• _WORK TASK_
Below are some records. Return exactly the lines from the one containing "Sounds great, right!?!" through the one containing "Of course, the", both included, and only those.

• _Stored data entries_
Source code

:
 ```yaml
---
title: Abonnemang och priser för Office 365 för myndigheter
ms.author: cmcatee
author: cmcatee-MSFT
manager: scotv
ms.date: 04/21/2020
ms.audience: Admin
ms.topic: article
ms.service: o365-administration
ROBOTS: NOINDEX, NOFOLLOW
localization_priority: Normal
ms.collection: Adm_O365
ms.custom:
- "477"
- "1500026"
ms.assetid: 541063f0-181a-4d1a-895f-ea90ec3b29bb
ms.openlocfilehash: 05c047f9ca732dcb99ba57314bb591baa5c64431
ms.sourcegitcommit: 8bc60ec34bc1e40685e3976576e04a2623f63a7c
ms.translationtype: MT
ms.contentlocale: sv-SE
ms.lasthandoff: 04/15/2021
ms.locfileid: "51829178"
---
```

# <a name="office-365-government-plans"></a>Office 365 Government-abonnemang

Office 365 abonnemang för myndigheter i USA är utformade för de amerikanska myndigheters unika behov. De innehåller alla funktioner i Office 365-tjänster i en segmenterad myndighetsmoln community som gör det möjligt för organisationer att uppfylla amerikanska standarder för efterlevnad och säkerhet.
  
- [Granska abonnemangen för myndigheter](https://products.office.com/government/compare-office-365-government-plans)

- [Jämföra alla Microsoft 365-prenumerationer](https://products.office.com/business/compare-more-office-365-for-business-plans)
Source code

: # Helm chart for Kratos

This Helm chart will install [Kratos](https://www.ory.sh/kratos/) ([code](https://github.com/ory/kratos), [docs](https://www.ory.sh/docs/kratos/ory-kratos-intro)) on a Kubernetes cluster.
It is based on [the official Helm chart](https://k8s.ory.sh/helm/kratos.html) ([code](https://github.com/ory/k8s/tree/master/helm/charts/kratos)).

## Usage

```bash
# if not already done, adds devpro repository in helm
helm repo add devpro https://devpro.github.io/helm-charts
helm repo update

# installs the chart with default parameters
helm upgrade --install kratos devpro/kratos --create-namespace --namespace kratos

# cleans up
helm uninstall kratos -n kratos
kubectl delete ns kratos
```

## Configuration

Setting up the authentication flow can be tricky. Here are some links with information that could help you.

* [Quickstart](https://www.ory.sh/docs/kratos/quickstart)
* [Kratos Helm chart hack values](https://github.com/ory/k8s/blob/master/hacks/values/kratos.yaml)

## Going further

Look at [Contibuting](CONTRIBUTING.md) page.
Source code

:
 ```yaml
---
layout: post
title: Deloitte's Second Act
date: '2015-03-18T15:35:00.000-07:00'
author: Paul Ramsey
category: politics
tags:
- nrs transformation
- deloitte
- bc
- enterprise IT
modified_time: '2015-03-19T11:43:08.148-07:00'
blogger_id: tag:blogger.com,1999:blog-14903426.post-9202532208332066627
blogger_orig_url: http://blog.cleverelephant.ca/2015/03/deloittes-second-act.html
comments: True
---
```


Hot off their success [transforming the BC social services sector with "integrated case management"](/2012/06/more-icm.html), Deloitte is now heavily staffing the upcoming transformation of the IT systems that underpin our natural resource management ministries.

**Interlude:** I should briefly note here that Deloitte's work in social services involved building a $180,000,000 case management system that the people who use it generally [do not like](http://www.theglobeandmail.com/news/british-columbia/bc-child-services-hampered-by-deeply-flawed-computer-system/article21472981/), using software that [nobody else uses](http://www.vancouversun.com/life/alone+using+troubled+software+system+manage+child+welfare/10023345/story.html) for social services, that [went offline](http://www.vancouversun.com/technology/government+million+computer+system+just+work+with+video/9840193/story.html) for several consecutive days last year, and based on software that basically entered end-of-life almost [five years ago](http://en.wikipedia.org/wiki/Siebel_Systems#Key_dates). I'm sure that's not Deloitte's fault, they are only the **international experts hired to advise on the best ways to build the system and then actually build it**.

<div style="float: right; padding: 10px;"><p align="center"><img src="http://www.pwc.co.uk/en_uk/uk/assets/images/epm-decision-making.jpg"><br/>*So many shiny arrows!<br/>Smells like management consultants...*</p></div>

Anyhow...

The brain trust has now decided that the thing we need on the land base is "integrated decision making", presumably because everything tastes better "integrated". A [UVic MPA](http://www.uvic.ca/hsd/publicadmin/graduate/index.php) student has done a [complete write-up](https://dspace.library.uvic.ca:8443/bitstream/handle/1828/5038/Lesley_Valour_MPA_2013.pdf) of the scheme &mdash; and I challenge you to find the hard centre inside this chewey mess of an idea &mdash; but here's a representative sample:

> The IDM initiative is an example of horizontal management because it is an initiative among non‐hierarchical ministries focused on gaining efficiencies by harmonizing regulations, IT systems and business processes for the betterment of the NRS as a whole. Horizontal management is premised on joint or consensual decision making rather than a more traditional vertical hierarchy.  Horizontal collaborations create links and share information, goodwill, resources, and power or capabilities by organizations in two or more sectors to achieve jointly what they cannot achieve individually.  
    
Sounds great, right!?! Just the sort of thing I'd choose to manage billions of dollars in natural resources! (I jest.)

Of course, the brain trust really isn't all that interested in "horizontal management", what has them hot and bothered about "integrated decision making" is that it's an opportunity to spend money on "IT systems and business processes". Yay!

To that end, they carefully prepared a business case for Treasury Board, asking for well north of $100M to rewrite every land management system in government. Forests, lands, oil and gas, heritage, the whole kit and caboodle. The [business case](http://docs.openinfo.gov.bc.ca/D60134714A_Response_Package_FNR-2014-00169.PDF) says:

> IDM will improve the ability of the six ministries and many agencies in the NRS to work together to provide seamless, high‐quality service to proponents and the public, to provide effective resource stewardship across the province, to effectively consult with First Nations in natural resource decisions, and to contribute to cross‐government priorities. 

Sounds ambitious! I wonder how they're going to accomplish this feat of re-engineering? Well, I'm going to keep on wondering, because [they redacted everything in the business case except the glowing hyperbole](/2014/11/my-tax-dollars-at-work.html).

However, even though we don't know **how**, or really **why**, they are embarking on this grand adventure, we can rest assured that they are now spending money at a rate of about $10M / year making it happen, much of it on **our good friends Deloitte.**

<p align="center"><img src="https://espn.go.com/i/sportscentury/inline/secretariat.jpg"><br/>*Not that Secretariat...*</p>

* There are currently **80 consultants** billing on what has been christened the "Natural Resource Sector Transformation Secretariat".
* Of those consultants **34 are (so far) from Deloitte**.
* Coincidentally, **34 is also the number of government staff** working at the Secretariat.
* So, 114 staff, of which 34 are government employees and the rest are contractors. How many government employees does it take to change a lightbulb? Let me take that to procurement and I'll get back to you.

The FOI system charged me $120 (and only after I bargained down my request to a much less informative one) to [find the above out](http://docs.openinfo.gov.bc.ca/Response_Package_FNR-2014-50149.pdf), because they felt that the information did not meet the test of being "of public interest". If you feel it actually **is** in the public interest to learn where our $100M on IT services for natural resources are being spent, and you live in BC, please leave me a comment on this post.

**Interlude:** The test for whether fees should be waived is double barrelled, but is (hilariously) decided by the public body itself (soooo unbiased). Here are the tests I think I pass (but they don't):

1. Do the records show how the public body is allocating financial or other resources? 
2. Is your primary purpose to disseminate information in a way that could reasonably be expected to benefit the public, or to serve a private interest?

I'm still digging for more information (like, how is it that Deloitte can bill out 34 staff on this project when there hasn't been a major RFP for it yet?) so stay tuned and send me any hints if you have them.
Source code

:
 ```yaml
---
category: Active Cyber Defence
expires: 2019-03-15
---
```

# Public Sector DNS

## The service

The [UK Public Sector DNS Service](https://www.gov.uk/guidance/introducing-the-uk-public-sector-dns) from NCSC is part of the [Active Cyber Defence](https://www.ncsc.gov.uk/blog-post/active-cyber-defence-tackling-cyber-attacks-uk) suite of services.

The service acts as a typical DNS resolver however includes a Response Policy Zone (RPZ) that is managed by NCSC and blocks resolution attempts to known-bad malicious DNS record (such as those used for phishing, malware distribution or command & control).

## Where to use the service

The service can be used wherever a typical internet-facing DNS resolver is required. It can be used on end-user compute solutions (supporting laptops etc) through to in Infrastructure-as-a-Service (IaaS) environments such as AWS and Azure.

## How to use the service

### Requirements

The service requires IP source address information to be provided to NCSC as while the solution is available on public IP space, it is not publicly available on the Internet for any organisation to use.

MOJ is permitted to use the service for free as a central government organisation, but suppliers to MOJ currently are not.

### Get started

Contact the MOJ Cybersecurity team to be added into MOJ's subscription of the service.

• _TASK RESPONSE_
Sounds great, right!?! Just the sort of thing I'd choose to manage billions of dollars in natural resources! (I jest.)

Of course, the brain trust really isn't all that interested in "horizontal management", what has them hot and bothered about "integrated decision making" is that it's an opportunity to spend money on "IT systems and business processes". Yay!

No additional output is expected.